#### Saved data entries:
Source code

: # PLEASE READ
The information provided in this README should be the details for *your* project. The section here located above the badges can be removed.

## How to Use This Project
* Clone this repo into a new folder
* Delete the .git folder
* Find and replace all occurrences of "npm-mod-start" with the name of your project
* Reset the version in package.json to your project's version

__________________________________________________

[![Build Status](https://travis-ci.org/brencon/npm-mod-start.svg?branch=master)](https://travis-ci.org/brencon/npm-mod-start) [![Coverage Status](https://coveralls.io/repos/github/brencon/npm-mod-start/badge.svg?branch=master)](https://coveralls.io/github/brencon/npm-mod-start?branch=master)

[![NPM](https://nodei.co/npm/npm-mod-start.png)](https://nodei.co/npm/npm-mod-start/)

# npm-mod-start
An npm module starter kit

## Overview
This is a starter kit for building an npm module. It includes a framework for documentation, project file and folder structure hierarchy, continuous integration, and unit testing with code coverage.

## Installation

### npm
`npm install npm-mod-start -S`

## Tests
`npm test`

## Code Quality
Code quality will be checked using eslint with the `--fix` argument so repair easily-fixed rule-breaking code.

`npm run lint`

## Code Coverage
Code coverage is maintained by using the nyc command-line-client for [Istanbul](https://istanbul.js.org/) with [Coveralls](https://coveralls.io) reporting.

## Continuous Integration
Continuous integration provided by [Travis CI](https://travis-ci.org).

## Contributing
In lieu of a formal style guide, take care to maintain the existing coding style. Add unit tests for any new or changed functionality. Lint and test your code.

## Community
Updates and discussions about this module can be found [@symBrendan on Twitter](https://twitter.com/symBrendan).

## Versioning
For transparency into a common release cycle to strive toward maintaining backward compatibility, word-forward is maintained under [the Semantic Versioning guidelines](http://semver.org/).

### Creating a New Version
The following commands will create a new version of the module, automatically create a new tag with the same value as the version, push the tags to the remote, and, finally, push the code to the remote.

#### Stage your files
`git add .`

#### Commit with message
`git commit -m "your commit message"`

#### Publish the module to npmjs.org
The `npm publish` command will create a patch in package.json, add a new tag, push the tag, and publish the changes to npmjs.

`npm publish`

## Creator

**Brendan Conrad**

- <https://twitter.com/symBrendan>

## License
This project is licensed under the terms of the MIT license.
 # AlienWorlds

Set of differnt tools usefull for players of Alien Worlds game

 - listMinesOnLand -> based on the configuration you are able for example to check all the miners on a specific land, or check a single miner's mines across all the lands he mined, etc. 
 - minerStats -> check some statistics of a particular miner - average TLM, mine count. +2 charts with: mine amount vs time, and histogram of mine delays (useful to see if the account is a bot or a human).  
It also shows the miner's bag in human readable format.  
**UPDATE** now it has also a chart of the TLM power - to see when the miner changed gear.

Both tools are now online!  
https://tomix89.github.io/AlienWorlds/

#### What to work on:
Nothing in the records should be altered when they are written out again.

#### Response:
Source code

: # PLEASE READ
The information provided in this README should be the details for *your* project. The section here located above the badges can be removed.

## How to Use This Project
* Clone this repo into a new folder
* Delete the .git folder
* Find and replace all occurrences of "npm-mod-start" with the name of your project
* Reset the version in package.json to your project's version

__________________________________________________

[![Build Status](https://travis-ci.org/brencon/npm-mod-start.svg?branch=master)](https://travis-ci.org/brencon/npm-mod-start) [![Coverage Status](https://coveralls.io/repos/github/brencon/npm-mod-start/badge.svg?branch=master)](https://coveralls.io/github/brencon/npm-mod-start?branch=master)

[![NPM](https://nodei.co/npm/npm-mod-start.png)](https://nodei.co/npm/npm-mod-start/)

# npm-mod-start
An npm module starter kit

## Overview
This is a starter kit for building an npm module. It includes a framework for documentation, project file and folder structure hierarchy, continuous integration, and unit testing with code coverage.

## Installation

### npm
`npm install npm-mod-start -S`

## Tests
`npm test`

## Code Quality
Code quality will be checked using eslint with the `--fix` argument so repair easily-fixed rule-breaking code.

`npm run lint`

## Code Coverage
Code coverage is maintained by using the nyc command-line-client for [Istanbul](https://istanbul.js.org/) with [Coveralls](https://coveralls.io) reporting.

## Continuous Integration
Continuous integration provided by [Travis CI](https://travis-ci.org).

## Contributing
In lieu of a formal style guide, take care to maintain the existing coding style. Add unit tests for any new or changed functionality. Lint and test your code.

## Community
Updates and discussions about this module can be found [@symBrendan on Twitter](https://twitter.com/symBrendan).

## Versioning
For transparency into a common release cycle to strive toward maintaining backward compatibility, word-forward is maintained under [the Semantic Versioning guidelines](http://semver.org/).

### Creating a New Version
The following commands will create a new version of the module, automatically create a new tag with the same value as the version, push the tags to the remote, and, finally, push the code to the remote.

#### Stage your files
`git add .`

#### Commit with message
`git commit -m "your commit message"`

#### Publish the module to npmjs.org
The `npm publish` command will create a patch in package.json, add a new tag, push the tag, and publish the changes to npmjs.

`npm publish`

## Creator

**Brendan Conrad**

- <https://twitter.com/symBrendan>

## License
This project is licensed under the terms of the MIT license.
 # AlienWorlds

Set of differnt tools usefull for players of Alien Worlds game

 - listMinesOnLand -> based on the configuration you are able for example to check all the miners on a specific land, or check a single miner's mines across all the lands he mined, etc. 
 - minerStats -> check some statistics of a particular miner - average TLM, mine count. +2 charts with: mine amount vs time, and histogram of mine delays (useful to see if the account is a bot or a human).  
It also shows the miner's bag in human readable format.  
**UPDATE** now it has also a chart of the TLM power - to see when the miner changed gear.

Both tools are now online!  
https://tomix89.github.io/AlienWorlds/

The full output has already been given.